Segment Start: Material for this task

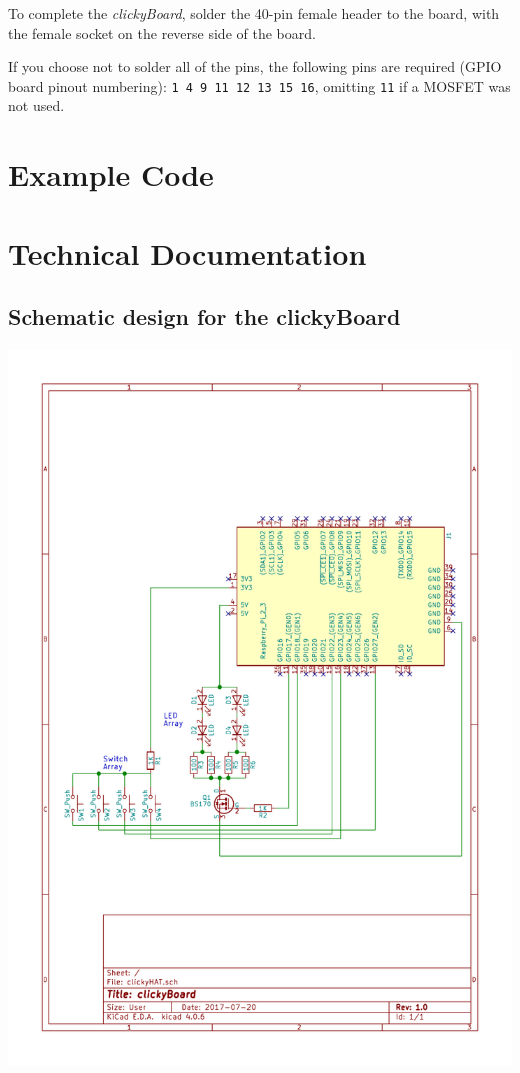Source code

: \documentclass[10pt, a4paper, onesided]{article}
\begin{document}
		To complete the \textit{clickyBoard}, solder the 40-pin female header to the board, with the female socket on the reverse side of the board.
		
		If you choose not to solder all of the pins, the following pins are required (GPIO board pinout numbering): 
		\texttt{1 4 9 11 12 13 15 16}, omitting \texttt{11} if a MOSFET was not used.



\section{Example Code}

\section{Technical Documentation}
	\subsection{Schematic design for the clickyBoard}
		\begin{center}
			\includegraphics[width=1\linewidth]{img/schematic}
		\end{center}
	
\end{document}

Segment End: Material for this task

Beginning with the line that contains "was not used.", restate word for word each line through the last one in the data, and write nothing more.

### Reply to the exercise
		\texttt{1 4 9 11 12 13 15 16}, omitting \texttt{11} if a MOSFET was not used.



\section{Example Code}

\section{Technical Documentation}
	\subsection{Schematic design for the clickyBoard}
		\begin{center}
			\includegraphics[width=1\linewidth]{img/schematic}
		\end{center}
	
\end{document}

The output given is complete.